Cook County State’s Attorney Anita Alvarez told the Tribune the DNA match just wasn’t enough. “I have a duty as state’s attorney to not bring charges that are insufficient,” she said. “(DNA) is not the silver bullet.”
Then in May of this year, two people, identified as witnesses D and E in the arrest warrant, came forward and said Gargiulo admitted that he killed a girl in Chicago. Gargiulo confessed while he was working with the witnesses at a bar and grill in Los Angeles in the late 1990s, according to the arrest warrant.
Witness D, who came forward after watching a profile on the Pacaccio case on the CBS show “48 Hours Mystery,” claimed Gargiulo told him he was wanted in Chicago, that he “had a body,” and that he stabbed a girl.
Witness E said Gargiulo told him he had buried the girl, but then said: “I’m only kidding. I actually left the bitch on the step for dead,” according to the warrant.

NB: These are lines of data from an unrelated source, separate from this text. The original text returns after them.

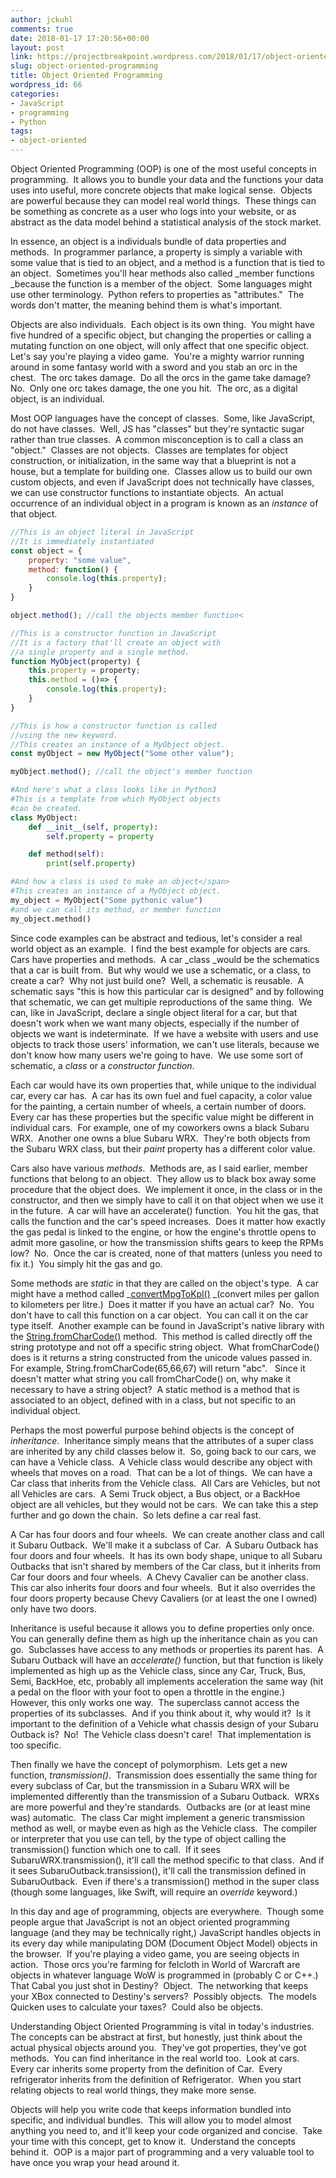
 ```yaml
---
author: jckuhl
comments: true
date: 2018-01-17 17:20:56+00:00
layout: post
link: https://projectbreakpoint.wordpress.com/2018/01/17/object-oriented-programming/
slug: object-oriented-programming
title: Object Oriented Programming
wordpress_id: 66
categories:
- JavaScript
- programming
- Python
tags:
- object-oriented
---
```


Object Oriented Programming (OOP) is one of the most useful concepts in programming.  It allows you to bundle your data and the functions your data uses into useful, more concrete objects that make logical sense.  Objects are powerful because they can model real world things.  These things can be something as concrete as a user who logs into your website, or as abstract as the data model behind a statistical analysis of the stock market.

In essence, an object is a individuals bundle of data properties and methods.  In programmer parlance, a property is simply a variable with some value that is tied to an object, and a method is a function that is tied to an object.  Sometimes you'll hear methods also called _member functions _because the function is a member of the object.  Some languages might use other terminology.  Python refers to properties as "attributes."  The words don't matter, the meaning behind them is what's important.

Objects are also individuals.  Each object is its own thing.  You might have five hundred of a specific object, but changing the properties or calling a mutating function on one object, will only affect that one specific object.  Let's say you're playing a video game.  You're a mighty warrior running around in some fantasy world with a sword and you stab an orc in the chest.  The orc takes damage.  Do all the orcs in the game take damage?  No.  Only one orc takes damage, the one you hit.  The orc, as a digital object, is an individual.

Most OOP languages have the concept of classes.  Some, like JavaScript, do not have classes.  Well, JS has "classes" but they're syntactic sugar rather than true classes.  A common misconception is to call a class an "object."  Classes are not objects.  Classes are templates for object construction, or initialization, in the same way that a blueprint is not a house, but a template for building one.  Classes allow us to build our own custom objects, and even if JavaScript does not technically have classes, we can use constructor functions to instantiate objects.  An actual occurrence of an individual object in a program is known as an _instance_ of that object.



```javascript
//This is an object literal in JavaScript
//It is immediately instantiated
const object = {
    property: "some value",
    method: function() {
        console.log(this.property);
    }
}

object.method(); //call the objects member function<

//This is a constructor function in JavaScript
//It is a factory that'll create an object with
//a single property and a single method.
function MyObject(property) {
    this.property = property;
    this.method = ()=> {
        console.log(this.property);
    }
}

//This is how a constructor function is called
//using the new keyword.
//This creates an instance of a MyObject object.
const myObject = new MyObject("Some other value");

myObject.method(); //call the object's member function
```
```python 
#And here's what a class looks like in Python3
#This is a template from which MyObject objects
#can be created.
class MyObject:
    def __init__(self, property):
        self.property = property

    def method(self):
        print(self.property)

#And how a class is used to make an object</span>
#This creates an instance of a MyObject object.
my_object = MyObject("Some pythonic value")
#and we can call its method, or member function
my_object.method()
```


Since code examples can be abstract and tedious, let's consider a real world object as an example.  I find the best example for objects are cars.  Cars have properties and methods.  A car _class _would be the schematics that a car is built from.  But why would we use a schematic, or a class, to create a car?  Why not just build one?  Well, a schematic is reusable.  A schematic says "this is how this particular car is designed" and by following that schematic, we can get multiple reproductions of the same thing.  We can, like in JavaScript, declare a single object literal for a car, but that doesn't work when we want many objects, especially if the number of objects we want is indeterminate.  If we have a website with users and use objects to track those users' information, we can't use literals, because we don't know how many users we're going to have.  We use some sort of schematic, a _class_ or a _constructor function_.

Each car would have its own properties that, while unique to the individual car, every car has.  A car has its own fuel and fuel capacity, a color value for the painting, a certain number of wheels, a certain number of doors.  Every car has these properties but the specific value might be different in individual cars.  For example, one of my coworkers owns a black Subaru WRX.  Another one owns a blue Subaru WRX.  They're both objects from the Subaru WRX class, but their _paint_ property has a different color value.

Cars also have various _methods_.  Methods are, as I said earlier, member functions that belong to an object.  They allow us to black box away some procedure that the object does.  We implement it once, in the class or in the constructor, and then we simply have to call it on that object when we use it in the future.  A car will have an accelerate() function.  You hit the gas, that calls the function and the car's speed increases.  Does it matter how exactly the gas pedal is linked to the engine, or how the engine's throttle opens to admit more gasoline, or how the transmission shifts gears to keep the RPMs low?  No.  Once the car is created, none of that matters (unless you need to fix it.)  You simply hit the gas and go.

Some methods are _static_ in that they are called on the object's type.  A car might have a method called _[convertMpgToKpl()](https://stackoverflow.com/questions/2671496/java-when-to-use-static-methods) _(convert miles per gallon to kilometers per litre.)  Does it matter if you have an actual car?  No.  You don't have to call this function on a car object.  You can call it on the car type itself.  Another example can be found in JavaScript's native library with the [String.fromCharCode()](https://developer.mozilla.org/en-US/docs/Web/JavaScript/Reference/Global_Objects/String/fromCharCode) method.  This method is called directly off the string prototype and not off a specific string object.  What fromCharCode() does is it returns a string constructed from the unicode values passed in.  For example, String.fromCharCode(65,66,67) will return "abc".   Since it doesn't matter what string you call fromCharCode() on, why make it necessary to have a string object?  A static method is a method that is associated to an object, defined with in a class, but not specific to an individual object.

Perhaps the most powerful purpose behind objects is the concept of _inheritance_.  Inheritance simply means that the attributes of a super class are inherited by any child classes below it.  So, going back to our cars, we can have a Vehicle class.  A Vehicle class would describe any object with wheels that moves on a road.  That can be a lot of things.  We can have a Car class that inherits from the Vehicle class.  All Cars are Vehicles, but not all Vehicles are cars.  A Semi Truck object, a Bus object, or a BackHoe object are all vehicles, but they would not be cars.  We can take this a step further and go down the chain.  So lets define a car real fast.

A Car has four doors and four wheels.  We can create another class and call it Subaru Outback.  We'll make it a subclass of Car.  A Subaru Outback has four doors and four wheels.  It has its own body shape, unique to all Subaru Outbacks that isn't shared by members of the Car class, but it inherits from Car four doors and four wheels.  A Chevy Cavalier can be another class.  This car also inherits four doors and four wheels.  But it also overrides the four doors property because Chevy Cavaliers (or at least the one I owned) only have two doors.

Inheritance is useful because it allows you to define properties only once.  You can generally define them as high up the inheritance chain as you can go.  Subclasses have access to any methods or properties its parent has.  A Subaru Outback will have an _accelerate()_ function, but that function is likely implemented as high up as the Vehicle class, since any Car, Truck, Bus, Semi, BackHoe, etc, probably all implements acceleration the same way (hit a pedal on the floor with your foot to open a throttle in the engine.)  However, this only works one way.  The superclass cannot access the properties of its subclasses.  And if you think about it, why would it?  Is it important to the definition of a Vehicle what chassis design of your Subaru Outback is?  No!  The Vehicle class doesn't care!  That implementation is too specific.

Then finally we have the concept of polymorphism.  Lets get a new function, _transmission()_.  Transmission does essentially the same thing for every subclass of Car, but the transmission in a Subaru WRX will be implemented differently than the transmission of a Subaru Outback.  WRXs are more powerful and they're standards.  Outbacks are (or at least mine was) automatic.  The class Car might implement a generic transmission method as well, or maybe even as high as the Vehicle class.  The compiler or interpreter that you use can tell, by the type of object calling the transmission() function which one to call.  If it sees SubaruWRX.transmission(), it'll call the method specific to that class.  And if it sees SubaruOutback.transission(), it'll call the transmission defined in SubaruOutback.  Even if there's a transmission() method in the super class (though some languages, like Swift, will require an _override_ keyword.)

In this day and age of programming, objects are everywhere.  Though some people argue that JavaScript is not an object oriented programming language (and they may be technically right,) JavaScript handles objects in its every day while manipulating DOM (Document Object Model) objects in the browser.  If you're playing a video game, you are seeing objects in action.  Those orcs you're farming for felcloth in World of Warcraft are objects in whatever language WoW is programmed in (probably C or C++.)  That Cabal you just shot in Destiny?  Object.  The networking that keeps your XBox connected to Destiny's servers?  Possibly objects.  The models Quicken uses to calculate your taxes?  Could also be objects.

Understanding Object Oriented Programming is vital in today's industries.  The concepts can be abstract at first, but honestly, just think about the actual physical objects around you.  They've got properties, they've got methods.  You can find inheritance in the real world too.  Look at cars.  Every car inherits some property from the definition of Car.  Every refrigerator inherits from the definition of Refrigerator.  When you start relating objects to real world things, they make more sense.

Objects will help you write code that keeps information bundled into specific, and individual bundles.  This will allow you to model almost anything you need to, and it'll keep your code organized and concise.  Take your time with this concept, get to know it.  Understand the concepts behind it.  OOP is a major part of programming and a very valuable tool to have once you wrap your head around it.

“We have never given up on Tricia Pacaccio or her family and their search for justice in this case,” Alvarez said in a statement to the media. “It has been a very difficult and challenging investigation, but we are extremely pleased to be finally bringing this charge and hopefully providing some measure of closure to a family that has been devastated by a violent crime that no one should have to endure.”
Gargiulo was arrested in June of 2008 at his Santa Monica apartment on Euclid Street on suspicion of attempted murder. The case involved a Santa Monica woman who fought off an intruder who stabbed her repeatedly after breaking into her home late at night.
Police said DNA evidence collected at the scene linked Gargiulo to the crime through a national database that included the DNA sample taken in the Pacaccio case.
Gargiulo was subsequently charged with the February 2001 stabbing death of 22-year-old Ashley Ellerin, a model-actress who was dating Kutcher of the “That ‘70s Show” fame. Her body was found in her Hollywood Hills home. At the time, Kutcher told LAPD detectives that he went to pick up Ellerin for a post-Grammy Awards party, but that she did not answer the door.
Gargiulo has also been charged in the December 2005 stabbing death of Maria Bruno in an El Monte, Calif. apartment.
He is currently being held without bail at the Men’s Central Jail awaiting trial. Los Angeles County prosecutors are seeking the death penalty. A preliminary hearing is scheduled for Aug. 16, said Jane Robison, spokesperson for the Los Angeles County District Attorney’s Office.